Abstract 4480

Post-transplant lymphoproliferative disorder (PTLD) caused by Epstein Barr Virus (EBV) is a severe complication in allogeneic hematopoietic stem cell transplantation (HSCT). Rituximab is an effective treatment, now commonly used as early therapy against B-cell PTLD and preemptive treatment of EBV reactivation. In first trials, rituximab was considered to have little adverse events. As exposure to this therapy is increasing worldwide, special toxicities are recognized including prolonged hypogammaglobulinemia (PH). Few details are known about duration and severity of rituximab induced low serum immunoglobulin status, especially in pediatric population treated with this drug for PTLPD after HSCT.

This retrospective study was conducted in one pediatric HSCT center (Robert Debré Hospital, Paris, France).
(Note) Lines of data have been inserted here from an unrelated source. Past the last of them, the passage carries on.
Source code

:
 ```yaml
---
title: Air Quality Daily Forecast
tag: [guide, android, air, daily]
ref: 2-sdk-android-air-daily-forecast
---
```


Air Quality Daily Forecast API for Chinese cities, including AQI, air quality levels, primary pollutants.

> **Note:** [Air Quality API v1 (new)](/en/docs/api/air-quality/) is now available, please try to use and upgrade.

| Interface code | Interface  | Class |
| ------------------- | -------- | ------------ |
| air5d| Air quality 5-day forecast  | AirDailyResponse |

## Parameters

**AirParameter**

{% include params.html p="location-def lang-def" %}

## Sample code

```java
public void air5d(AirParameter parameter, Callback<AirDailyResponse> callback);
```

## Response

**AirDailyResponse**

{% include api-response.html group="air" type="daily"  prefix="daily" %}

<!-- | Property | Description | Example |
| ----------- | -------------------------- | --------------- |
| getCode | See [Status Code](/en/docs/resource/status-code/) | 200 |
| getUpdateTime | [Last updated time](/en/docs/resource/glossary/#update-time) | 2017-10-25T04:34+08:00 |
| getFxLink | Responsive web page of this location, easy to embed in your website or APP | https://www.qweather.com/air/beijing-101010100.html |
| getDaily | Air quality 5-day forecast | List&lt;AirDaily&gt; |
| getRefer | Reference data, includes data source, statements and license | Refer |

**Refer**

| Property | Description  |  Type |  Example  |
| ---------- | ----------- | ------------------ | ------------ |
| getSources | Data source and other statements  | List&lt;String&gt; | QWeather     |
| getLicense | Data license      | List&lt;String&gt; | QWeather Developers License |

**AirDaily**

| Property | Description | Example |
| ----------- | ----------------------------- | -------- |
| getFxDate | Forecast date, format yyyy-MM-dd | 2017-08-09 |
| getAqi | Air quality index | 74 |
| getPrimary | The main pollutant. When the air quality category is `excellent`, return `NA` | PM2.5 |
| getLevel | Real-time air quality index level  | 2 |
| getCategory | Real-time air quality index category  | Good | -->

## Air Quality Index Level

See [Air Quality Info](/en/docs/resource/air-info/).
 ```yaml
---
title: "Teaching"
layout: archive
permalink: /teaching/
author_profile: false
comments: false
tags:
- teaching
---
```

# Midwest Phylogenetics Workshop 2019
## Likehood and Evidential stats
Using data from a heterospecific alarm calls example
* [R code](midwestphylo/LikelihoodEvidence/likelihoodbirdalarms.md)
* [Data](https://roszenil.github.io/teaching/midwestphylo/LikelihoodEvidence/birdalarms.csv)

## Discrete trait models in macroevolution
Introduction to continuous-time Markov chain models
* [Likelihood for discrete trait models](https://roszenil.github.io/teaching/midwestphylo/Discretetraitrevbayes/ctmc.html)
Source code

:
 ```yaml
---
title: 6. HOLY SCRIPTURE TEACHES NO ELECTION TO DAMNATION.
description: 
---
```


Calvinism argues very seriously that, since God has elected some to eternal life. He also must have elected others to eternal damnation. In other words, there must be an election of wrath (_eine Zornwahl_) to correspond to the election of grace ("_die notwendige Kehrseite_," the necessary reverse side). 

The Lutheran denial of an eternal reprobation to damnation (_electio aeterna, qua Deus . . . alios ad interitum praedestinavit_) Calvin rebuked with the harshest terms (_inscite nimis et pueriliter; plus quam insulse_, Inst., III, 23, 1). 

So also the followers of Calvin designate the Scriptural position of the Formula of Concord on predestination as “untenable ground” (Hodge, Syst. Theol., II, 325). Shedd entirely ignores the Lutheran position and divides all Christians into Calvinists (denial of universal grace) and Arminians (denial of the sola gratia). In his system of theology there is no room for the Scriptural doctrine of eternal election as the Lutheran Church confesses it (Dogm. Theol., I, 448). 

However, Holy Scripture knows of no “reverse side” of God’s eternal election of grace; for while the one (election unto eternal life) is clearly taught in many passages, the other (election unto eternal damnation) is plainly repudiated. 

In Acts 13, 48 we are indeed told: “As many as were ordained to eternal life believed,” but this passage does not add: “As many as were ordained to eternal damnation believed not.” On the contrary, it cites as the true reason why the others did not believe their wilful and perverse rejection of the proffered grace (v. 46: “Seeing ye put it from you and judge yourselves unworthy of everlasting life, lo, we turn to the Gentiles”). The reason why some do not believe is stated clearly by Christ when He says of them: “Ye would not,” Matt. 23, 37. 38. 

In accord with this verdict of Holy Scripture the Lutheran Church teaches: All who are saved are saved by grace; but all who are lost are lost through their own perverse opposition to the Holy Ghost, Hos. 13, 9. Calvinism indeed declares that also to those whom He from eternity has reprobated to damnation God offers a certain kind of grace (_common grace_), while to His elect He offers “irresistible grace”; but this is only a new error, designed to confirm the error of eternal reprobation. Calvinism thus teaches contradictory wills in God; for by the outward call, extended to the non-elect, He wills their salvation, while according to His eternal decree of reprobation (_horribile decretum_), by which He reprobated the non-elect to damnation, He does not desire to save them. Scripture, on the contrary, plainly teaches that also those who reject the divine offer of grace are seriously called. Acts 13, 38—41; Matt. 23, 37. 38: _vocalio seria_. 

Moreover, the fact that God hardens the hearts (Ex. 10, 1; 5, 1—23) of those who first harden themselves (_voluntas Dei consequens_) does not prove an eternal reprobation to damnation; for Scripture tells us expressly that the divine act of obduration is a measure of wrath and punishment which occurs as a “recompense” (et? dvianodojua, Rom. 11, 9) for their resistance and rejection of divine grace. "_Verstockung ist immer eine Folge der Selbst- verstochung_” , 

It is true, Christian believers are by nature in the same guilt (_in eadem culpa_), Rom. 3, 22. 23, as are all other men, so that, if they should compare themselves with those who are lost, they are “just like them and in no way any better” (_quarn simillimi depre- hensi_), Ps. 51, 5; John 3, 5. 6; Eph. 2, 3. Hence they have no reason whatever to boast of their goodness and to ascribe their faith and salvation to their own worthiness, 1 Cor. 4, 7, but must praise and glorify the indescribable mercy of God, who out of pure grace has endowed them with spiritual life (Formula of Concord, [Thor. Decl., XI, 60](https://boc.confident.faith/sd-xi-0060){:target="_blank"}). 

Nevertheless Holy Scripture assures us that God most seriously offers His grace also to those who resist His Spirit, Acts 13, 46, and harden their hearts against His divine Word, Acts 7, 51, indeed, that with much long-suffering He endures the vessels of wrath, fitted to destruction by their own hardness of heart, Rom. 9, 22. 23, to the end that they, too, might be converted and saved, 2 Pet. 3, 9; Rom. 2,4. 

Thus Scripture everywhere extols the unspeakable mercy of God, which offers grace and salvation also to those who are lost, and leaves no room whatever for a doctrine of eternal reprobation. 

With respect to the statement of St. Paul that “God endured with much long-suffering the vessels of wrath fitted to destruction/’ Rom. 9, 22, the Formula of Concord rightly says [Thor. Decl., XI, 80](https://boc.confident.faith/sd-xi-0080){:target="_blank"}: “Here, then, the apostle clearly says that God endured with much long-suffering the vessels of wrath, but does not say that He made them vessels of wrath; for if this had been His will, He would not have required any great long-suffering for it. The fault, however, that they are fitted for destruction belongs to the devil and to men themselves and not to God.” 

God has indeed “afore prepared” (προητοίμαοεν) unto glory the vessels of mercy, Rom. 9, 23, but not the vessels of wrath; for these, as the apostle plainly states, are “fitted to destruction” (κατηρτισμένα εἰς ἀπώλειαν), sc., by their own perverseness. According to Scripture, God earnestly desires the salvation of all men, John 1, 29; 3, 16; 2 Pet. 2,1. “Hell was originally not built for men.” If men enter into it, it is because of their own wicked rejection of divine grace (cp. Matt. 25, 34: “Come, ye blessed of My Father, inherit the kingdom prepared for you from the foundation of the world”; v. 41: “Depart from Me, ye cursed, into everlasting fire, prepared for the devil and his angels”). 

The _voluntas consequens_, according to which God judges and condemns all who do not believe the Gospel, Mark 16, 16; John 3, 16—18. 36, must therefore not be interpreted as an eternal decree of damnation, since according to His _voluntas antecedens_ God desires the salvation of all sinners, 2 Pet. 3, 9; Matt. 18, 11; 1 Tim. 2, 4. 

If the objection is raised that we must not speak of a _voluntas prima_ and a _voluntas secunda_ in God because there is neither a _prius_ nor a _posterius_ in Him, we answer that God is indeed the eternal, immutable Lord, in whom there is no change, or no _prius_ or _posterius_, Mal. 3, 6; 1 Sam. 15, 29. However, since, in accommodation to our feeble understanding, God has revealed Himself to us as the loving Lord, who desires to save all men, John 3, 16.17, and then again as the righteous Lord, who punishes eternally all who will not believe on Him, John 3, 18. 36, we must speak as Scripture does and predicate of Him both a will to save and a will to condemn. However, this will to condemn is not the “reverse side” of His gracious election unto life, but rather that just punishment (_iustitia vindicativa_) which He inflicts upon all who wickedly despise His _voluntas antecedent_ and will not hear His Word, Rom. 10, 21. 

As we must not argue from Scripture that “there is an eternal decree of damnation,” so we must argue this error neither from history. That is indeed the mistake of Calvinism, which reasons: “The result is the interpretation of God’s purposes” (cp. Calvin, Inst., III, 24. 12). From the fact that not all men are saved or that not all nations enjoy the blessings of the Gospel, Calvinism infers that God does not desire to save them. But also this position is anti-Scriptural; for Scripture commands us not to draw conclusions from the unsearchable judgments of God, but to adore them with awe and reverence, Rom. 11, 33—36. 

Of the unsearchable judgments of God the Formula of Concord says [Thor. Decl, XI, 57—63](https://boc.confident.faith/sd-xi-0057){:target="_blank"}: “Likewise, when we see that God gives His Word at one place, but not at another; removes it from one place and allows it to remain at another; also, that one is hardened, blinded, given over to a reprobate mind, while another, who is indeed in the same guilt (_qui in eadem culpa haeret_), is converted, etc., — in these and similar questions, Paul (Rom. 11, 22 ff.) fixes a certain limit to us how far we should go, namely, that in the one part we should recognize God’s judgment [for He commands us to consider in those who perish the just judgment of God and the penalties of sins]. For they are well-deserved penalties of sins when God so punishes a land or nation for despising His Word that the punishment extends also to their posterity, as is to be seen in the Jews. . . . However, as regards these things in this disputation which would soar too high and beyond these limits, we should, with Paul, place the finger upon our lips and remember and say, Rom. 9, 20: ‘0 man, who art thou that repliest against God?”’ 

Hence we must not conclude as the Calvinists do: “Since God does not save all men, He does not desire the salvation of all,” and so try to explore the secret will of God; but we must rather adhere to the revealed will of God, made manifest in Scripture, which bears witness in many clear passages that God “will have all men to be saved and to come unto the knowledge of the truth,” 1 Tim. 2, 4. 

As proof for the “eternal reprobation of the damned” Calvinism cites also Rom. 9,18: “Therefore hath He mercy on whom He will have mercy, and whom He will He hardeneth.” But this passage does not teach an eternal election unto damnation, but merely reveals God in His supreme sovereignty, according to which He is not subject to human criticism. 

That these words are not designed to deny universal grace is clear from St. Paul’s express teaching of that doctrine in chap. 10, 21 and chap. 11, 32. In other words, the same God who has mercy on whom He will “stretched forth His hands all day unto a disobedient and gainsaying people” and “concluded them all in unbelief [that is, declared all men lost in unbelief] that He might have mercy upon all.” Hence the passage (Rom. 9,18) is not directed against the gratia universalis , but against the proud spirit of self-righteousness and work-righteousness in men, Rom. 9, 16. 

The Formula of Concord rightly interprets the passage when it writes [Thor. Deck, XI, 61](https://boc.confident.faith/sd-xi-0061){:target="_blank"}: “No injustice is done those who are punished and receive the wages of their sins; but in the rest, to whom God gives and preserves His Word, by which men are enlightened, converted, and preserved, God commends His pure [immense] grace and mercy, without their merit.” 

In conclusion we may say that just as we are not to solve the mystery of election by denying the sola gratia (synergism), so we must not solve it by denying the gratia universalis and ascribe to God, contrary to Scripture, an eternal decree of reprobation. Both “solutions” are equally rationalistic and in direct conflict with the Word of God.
Between December 2008 and June 2011, among 138 transplanted children, 39 children received rituximab (Mabthera®, Roche, Paris, France) for either EBV reactivation or B-cell PTLD. 28 children were then followed for immune status more than 12 months after rituximab based therapy. Median age at HSCT was 7 years (range 1 to 18). There were 17 males and 11 females. Indications for HSCT were hematological malignancy (n=17), sickle cell disease (n=3), B thalassemia (n=1), severe aplastic anemia (n=4) and inherited bone marrow failure (n=3). 23 children underwent 1 HSCT, 4 children received 2 while 1 received 3 HSCT. They received HSCT from either MSD (n=10), 9 to 10/10 HLA MUD (n=16), haploidentical familial donor (n=1) or unrelated 5/6 cord blood (n=1). PH was defined as serum Ig G level < 3.3g/l (1 year old), < 5g/l (1 to 5 year old), < 5.5 g/l (5 to 15 years old) and <6.5 g/l after 15 years old or serum IgM level < 0.5g/l, more than 12 months after HSCT. IV-Ig replacement therapy was used when serum immunoglobulin level was under the median range for age.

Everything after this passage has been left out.